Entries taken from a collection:

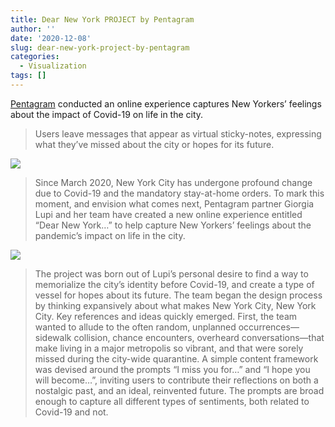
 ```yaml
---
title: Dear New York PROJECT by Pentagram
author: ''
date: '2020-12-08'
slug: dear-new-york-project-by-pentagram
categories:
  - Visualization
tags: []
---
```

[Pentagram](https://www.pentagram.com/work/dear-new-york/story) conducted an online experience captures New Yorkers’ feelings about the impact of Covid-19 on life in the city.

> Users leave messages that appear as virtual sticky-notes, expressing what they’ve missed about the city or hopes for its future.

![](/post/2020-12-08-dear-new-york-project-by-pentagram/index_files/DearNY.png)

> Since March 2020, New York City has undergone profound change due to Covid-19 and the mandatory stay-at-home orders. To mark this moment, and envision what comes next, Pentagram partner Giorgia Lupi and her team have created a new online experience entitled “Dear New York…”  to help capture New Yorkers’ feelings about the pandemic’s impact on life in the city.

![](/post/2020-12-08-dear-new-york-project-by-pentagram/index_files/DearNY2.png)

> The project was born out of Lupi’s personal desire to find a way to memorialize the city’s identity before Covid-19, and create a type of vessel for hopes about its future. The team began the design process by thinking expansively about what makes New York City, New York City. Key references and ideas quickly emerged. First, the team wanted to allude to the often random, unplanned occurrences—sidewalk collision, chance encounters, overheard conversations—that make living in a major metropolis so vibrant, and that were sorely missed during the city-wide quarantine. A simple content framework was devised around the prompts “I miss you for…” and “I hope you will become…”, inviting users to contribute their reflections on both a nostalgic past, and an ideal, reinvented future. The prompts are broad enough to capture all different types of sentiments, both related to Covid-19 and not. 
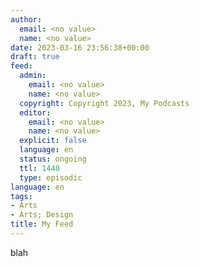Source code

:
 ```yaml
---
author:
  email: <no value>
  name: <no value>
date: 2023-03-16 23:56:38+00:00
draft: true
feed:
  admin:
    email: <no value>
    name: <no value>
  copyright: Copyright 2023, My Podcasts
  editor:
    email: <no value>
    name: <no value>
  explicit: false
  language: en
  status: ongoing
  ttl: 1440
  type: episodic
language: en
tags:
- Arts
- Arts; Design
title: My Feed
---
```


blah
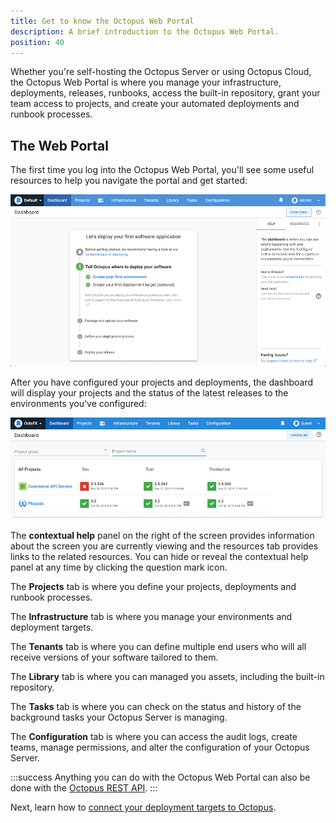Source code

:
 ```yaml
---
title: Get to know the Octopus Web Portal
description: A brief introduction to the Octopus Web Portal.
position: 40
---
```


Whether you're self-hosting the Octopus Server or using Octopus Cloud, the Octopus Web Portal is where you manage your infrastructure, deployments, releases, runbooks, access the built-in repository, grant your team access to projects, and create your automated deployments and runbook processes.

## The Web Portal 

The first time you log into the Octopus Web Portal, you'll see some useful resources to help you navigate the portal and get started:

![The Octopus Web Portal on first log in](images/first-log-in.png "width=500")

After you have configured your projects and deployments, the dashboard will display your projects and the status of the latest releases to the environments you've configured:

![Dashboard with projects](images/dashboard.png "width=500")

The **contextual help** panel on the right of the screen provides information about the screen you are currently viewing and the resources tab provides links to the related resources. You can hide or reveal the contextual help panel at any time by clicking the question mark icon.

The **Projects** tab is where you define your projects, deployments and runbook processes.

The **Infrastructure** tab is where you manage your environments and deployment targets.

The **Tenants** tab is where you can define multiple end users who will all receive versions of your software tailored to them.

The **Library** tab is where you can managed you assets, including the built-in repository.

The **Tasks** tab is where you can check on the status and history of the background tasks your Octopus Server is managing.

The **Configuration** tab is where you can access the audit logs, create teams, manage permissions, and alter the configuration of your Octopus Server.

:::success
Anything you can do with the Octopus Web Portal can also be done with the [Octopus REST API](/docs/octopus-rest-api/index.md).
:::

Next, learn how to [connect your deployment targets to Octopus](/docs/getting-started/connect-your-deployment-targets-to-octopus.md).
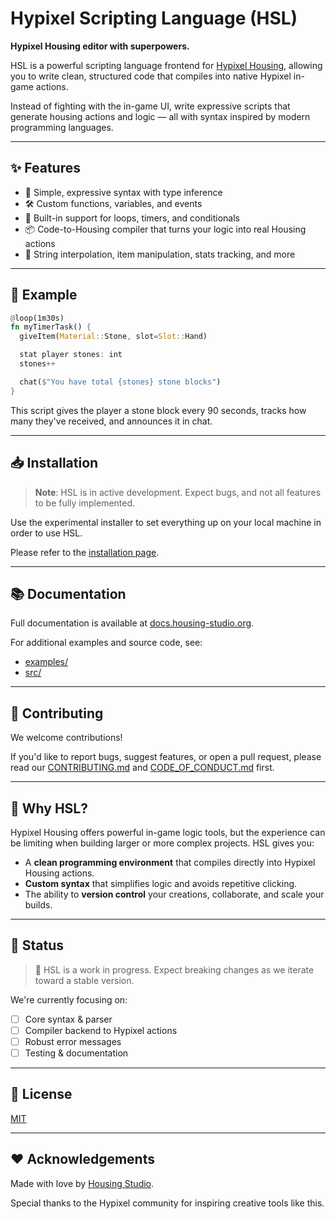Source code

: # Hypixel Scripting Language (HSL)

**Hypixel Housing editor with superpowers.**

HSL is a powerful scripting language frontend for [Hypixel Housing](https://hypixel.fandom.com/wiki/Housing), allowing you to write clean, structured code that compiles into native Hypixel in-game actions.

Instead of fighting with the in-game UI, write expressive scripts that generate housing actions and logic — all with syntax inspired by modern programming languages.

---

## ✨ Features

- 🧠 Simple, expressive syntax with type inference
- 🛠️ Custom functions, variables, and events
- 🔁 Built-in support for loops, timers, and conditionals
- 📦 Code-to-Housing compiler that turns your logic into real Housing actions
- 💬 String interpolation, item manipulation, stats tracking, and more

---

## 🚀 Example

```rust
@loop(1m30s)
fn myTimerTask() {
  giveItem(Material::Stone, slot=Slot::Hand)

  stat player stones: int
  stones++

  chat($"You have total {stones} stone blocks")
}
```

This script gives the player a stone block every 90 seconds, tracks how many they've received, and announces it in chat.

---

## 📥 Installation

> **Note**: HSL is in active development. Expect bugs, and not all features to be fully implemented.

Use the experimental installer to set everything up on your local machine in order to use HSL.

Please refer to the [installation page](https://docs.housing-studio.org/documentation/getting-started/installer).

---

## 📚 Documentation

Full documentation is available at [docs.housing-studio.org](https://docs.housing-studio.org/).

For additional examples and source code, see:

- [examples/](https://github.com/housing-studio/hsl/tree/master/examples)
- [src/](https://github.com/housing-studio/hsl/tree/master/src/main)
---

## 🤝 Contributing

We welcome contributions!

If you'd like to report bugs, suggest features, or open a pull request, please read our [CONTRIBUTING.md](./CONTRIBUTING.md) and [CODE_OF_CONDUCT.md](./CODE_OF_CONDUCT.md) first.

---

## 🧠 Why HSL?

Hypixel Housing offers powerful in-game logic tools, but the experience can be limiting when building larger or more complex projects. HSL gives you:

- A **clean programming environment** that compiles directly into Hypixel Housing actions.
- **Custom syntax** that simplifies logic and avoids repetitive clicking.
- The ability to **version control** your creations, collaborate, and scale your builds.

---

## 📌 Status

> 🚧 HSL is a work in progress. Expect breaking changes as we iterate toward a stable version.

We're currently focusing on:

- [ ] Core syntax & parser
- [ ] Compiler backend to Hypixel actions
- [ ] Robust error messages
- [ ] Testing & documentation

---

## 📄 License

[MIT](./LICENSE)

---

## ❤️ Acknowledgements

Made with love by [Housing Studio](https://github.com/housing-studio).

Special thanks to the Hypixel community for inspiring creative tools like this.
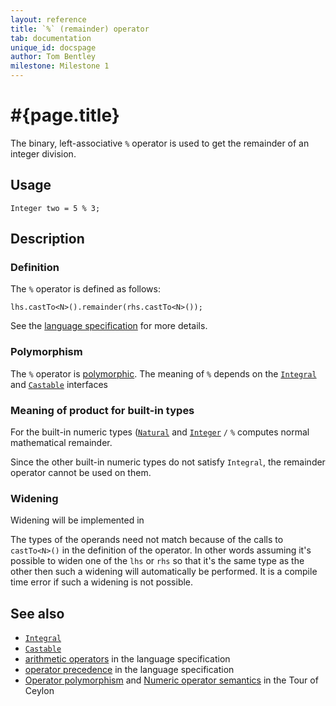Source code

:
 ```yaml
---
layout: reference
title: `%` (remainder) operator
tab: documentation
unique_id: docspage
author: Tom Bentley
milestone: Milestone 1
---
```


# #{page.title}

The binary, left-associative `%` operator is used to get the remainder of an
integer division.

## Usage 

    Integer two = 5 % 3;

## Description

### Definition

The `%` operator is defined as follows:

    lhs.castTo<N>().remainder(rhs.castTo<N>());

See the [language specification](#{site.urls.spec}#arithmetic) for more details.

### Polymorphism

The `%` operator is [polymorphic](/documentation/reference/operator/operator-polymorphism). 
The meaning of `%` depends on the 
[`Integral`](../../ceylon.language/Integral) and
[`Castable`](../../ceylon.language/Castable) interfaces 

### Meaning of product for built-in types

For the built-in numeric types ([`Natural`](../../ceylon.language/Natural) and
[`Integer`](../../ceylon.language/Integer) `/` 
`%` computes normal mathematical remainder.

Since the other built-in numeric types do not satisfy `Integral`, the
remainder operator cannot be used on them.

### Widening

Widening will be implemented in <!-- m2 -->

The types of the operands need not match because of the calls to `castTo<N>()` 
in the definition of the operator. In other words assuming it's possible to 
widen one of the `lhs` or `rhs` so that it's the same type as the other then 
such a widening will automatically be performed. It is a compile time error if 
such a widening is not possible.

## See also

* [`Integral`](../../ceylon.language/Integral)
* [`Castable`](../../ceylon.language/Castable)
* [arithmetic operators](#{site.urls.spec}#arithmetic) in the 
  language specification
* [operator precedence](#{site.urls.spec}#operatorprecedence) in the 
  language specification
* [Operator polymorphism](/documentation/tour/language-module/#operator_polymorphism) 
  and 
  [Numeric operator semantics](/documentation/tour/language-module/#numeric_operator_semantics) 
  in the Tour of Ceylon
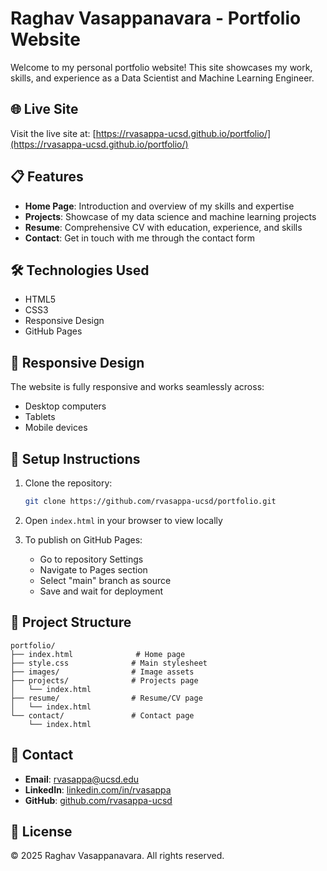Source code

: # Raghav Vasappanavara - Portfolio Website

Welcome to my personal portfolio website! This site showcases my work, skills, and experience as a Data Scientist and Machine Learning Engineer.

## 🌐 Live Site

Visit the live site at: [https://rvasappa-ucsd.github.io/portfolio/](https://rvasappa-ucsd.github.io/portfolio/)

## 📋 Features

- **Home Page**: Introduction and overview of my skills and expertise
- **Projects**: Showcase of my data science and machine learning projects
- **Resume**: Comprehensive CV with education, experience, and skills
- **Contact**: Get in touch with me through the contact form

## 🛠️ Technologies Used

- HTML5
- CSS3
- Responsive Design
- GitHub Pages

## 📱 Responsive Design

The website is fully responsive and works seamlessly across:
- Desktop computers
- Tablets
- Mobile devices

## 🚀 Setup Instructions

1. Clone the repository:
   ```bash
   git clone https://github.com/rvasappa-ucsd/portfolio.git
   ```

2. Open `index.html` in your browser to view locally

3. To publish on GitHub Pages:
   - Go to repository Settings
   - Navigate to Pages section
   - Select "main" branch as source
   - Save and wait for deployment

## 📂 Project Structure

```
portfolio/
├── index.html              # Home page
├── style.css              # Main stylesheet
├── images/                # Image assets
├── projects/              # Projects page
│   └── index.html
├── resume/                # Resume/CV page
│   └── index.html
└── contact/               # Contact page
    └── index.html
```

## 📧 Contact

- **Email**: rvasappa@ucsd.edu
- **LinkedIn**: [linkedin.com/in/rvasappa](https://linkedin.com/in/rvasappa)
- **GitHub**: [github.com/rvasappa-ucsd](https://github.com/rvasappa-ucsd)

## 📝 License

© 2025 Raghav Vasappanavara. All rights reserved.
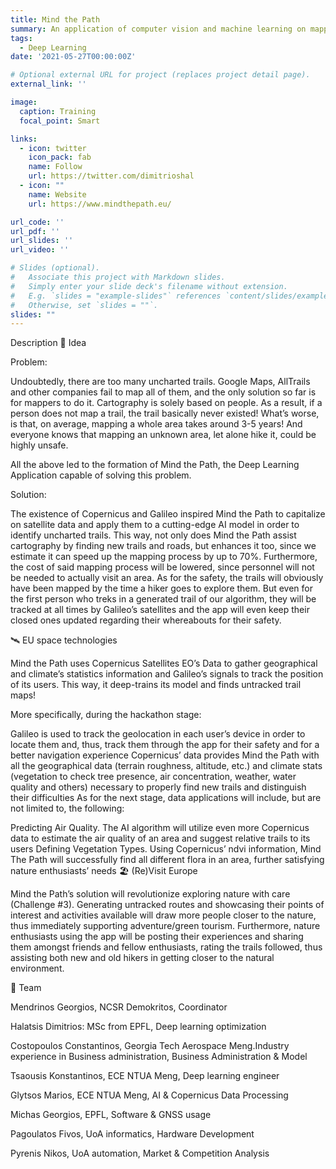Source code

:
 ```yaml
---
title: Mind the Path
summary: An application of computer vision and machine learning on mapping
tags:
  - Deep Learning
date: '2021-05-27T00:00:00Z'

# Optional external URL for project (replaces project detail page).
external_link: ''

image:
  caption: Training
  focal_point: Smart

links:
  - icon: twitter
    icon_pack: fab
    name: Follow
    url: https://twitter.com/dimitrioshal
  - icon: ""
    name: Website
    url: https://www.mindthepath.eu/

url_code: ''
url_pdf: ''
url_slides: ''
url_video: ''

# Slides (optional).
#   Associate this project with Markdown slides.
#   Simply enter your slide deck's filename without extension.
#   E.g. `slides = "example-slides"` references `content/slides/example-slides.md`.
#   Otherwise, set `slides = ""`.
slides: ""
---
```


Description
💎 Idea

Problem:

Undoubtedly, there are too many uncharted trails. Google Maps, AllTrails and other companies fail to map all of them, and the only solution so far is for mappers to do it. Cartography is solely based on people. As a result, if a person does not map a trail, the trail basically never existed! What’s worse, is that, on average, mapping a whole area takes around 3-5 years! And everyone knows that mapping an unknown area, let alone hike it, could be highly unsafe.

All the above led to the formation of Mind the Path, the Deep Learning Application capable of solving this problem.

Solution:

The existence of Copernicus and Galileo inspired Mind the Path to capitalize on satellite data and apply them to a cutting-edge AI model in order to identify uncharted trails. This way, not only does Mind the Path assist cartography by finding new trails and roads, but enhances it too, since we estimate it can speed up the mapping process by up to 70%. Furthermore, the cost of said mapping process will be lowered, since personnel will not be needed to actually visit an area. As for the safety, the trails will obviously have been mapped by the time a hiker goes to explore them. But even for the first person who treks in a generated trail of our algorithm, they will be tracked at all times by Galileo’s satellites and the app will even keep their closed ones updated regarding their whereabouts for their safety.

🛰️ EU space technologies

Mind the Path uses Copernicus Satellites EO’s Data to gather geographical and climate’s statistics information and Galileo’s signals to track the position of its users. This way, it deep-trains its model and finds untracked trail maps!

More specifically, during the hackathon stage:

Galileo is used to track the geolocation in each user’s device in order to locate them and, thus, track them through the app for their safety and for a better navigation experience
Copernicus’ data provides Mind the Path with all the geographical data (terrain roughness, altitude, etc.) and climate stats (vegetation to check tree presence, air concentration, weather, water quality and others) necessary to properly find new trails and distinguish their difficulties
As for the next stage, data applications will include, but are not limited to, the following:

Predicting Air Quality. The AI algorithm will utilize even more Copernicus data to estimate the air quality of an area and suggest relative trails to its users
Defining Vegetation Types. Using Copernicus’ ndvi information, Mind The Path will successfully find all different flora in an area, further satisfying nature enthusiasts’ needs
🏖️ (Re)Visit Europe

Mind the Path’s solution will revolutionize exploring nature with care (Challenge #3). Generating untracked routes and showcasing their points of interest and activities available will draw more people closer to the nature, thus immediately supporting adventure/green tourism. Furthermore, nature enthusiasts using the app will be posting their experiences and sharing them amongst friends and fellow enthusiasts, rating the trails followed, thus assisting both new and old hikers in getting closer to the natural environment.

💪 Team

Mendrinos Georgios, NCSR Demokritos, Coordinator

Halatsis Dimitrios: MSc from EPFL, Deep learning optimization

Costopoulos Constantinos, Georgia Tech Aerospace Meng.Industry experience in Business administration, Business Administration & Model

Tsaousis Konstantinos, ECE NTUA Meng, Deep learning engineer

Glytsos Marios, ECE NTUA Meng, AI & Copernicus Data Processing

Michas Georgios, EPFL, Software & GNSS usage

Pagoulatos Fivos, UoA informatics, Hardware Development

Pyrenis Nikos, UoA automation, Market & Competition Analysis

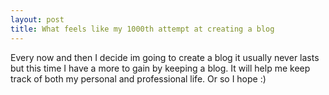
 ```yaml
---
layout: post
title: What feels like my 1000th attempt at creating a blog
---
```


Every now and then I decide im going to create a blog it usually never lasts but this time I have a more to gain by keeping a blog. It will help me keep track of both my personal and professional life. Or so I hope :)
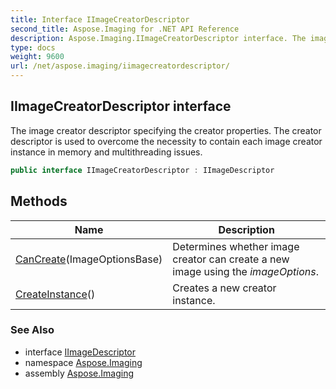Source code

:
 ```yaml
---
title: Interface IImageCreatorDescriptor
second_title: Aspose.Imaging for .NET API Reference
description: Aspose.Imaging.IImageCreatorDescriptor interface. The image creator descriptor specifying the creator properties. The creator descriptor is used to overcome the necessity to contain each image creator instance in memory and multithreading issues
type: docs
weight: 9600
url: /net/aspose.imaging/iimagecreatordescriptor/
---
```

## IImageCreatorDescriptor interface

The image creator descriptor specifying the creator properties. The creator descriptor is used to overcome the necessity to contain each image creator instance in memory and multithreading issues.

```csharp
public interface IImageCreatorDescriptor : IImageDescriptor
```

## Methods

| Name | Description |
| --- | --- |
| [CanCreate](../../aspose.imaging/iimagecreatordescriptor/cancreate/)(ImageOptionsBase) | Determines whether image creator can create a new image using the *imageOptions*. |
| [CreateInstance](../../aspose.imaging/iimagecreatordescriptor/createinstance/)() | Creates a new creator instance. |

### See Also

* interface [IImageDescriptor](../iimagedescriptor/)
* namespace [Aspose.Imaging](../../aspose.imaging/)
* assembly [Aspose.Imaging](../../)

Required action: Look above for the line that contains "This script gives". Starting there, transcribe every line exactly until you have copied the line that contains "Use the experimental".

Reply to the exercise:
This script gives the player a stone block every 90 seconds, tracks how many they've received, and announces it in chat.

---

## 📥 Installation

> **Note**: HSL is in active development. Expect bugs, and not all features to be fully implemented.

Use the experimental installer to set everything up on your local machine in order to use HSL.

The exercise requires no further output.